Scatter plots compare the fold change in gene expression of reporters vs. the distance of the nearest dox site. No correlation was found between the extent of a reporter's increase in expression in DCC-defective animals and its proximity to a dox site. Plots show transgenes in the X intervals of 10.3–12.7 Mb and 4.2–4.4 Mb, because those are the intervals on X for which every DCC binding peak (2 kb) determined by ChIP-chip was assayed in vivo for whether it recruited the DCC in an autonomous manner (Jans et al., 2009).
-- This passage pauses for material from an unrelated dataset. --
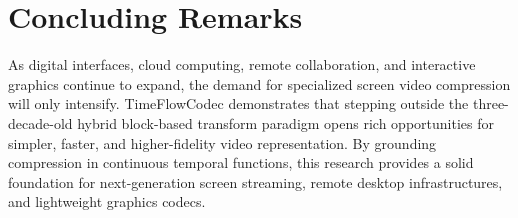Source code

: \section{Concluding Remarks}
As digital interfaces, cloud computing, remote collaboration, and interactive graphics continue to expand, the demand for specialized screen video compression will only intensify. TimeFlowCodec demonstrates that stepping outside the three-decade-old hybrid block-based transform paradigm opens rich opportunities for simpler, faster, and higher-fidelity video representation. By grounding compression in continuous temporal functions, this research provides a solid foundation for next-generation screen streaming, remote desktop infrastructures, and lightweight graphics codecs.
For the single case in which the values for Peft-3:gfp and Cbr-unc-119 overlap, the circle is half green and half black.

https://doi.org/10.7554/eLife.17365.009
Comparison of transgene expression on X and autosomes with and without a co-inserted strong rex site.

(A) Each graph depicts expression levels of either Cbr-unc-119 or Peft-3:gfp, integrated at the same site on either X or an autosome with (TG + rex-32) or without (TG) a co-inserted copy of the strong DCC binding site rex-32, in both control RNAi XX (light) and sdc-2(RNAi) (dark) XX animals. The specific insertion site is indicated above the graph and corresponds to the schematic on the right. Expression of autosomal transgenes is shown in light and dark gray, and X-linked transgenes in light and dark blue. Numbers above the graphs show the fold change in gene expression (red lines) between transgenes with and without the co-inserted rex site in either control RNAi or sdc-2(RNAi) animals. Also shown is the fold change in expression (gray lines) of transgenes in control RNAi vs. sdc-2(RNAi) animals, either with or without rex-32. The number of asterisks indicates the p-value: p≤0.05, one asterisk; p≤0.01, two asterisks; p≤0.001, three asterisks; p≤0.0001, four asterisks. Proximity to a co-inserted rex site does not increase gene expression in sdc-2(RNAi) vs. control RNAi animals, nor does it generally decrease expression significantly on autosomes in control animals. Error bars show the standard error of the mean for at least three biological replicates. (B) Binding of DPY-27 (green), SDC-3 (orange), and IgG (gray) at Chr I, site 1 was assayed by ChIP-qPCR at the co-inserted copy of rex-32. For this site, ChIP was conducted in an engineered strain lacking the endogenous copy of rex-32, and the graph depicts the enrichment of the two DCC components at the center of the co-inserted rex-32. Similar ChIP experiments were conducted for the endogenous rex-32 site in a wild-type strain. Enrichment is expressed relative to an autosomal region that does not recruit the DCC and is normalized to input. (C) For the designated sites on X and autosomes, SDC-3 (orange) and IgG (gray) ChIP were quantified at the inserted copy of rex-32 in strains carrying the endogenous wild-type copy of rex-32 by using primers that recognize the unique junction between rex-32 and Peft-3::gfp. For four ectopic rex sites, the level of SDC-3 binding was similar to its level at the endogenous rex-32 site. The ectopic rex-32 inserted on Chr II bound significantly more SDC-3 than the endogenous copy on X. Error bars show the standard error of the mean for at least two biological replicates.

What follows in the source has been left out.